WHAT THIS TASK INVOLVES ▸
Having found the line containing "also available with chocolatey" in the data below, reproduce that line and each one after it to the end, exactly, and include nothing else.

LISTED RECORDS ▸

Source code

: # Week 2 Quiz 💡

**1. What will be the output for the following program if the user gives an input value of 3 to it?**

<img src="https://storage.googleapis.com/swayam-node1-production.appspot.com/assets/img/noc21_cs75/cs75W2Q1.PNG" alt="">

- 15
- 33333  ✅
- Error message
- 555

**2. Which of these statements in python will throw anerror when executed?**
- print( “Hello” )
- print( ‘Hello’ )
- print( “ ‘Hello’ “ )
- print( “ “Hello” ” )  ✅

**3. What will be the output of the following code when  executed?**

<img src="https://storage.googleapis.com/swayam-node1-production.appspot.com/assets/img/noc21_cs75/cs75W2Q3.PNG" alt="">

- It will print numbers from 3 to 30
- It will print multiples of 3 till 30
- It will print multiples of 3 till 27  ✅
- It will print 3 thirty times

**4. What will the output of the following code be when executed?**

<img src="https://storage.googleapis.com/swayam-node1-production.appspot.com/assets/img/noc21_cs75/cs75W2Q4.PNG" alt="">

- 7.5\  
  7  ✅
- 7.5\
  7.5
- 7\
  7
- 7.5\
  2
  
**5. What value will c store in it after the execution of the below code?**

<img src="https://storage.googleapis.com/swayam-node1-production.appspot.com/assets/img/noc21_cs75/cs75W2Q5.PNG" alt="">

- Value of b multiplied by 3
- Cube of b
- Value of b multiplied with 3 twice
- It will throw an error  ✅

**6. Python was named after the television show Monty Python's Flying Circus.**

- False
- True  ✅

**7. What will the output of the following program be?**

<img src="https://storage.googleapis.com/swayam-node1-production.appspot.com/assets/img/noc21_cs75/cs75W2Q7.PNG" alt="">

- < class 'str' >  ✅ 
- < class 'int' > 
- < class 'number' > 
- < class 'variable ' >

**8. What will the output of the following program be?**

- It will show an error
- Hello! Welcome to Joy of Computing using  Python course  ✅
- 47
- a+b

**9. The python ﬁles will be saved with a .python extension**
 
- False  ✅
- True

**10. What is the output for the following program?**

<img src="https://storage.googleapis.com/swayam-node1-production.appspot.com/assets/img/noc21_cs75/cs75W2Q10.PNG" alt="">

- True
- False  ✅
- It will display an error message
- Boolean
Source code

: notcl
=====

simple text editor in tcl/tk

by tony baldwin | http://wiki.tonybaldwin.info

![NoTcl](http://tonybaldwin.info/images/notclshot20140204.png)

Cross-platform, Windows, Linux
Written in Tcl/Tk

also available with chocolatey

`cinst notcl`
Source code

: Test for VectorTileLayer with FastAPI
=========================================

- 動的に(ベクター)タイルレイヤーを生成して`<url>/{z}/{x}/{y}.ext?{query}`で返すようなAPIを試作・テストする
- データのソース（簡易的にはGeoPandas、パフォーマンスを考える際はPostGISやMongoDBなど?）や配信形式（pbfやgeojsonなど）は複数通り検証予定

RESPONSE BELOW ▸
also available with chocolatey

`cinst notcl`
Source code

: Test for VectorTileLayer with FastAPI
=========================================

- 動的に(ベクター)タイルレイヤーを生成して`<url>/{z}/{x}/{y}.ext?{query}`で返すようなAPIを試作・テストする
- データのソース（簡易的にはGeoPandas、パフォーマンスを考える際はPostGISやMongoDBなど?）や配信形式（pbfやgeojsonなど）は複数通り検証予定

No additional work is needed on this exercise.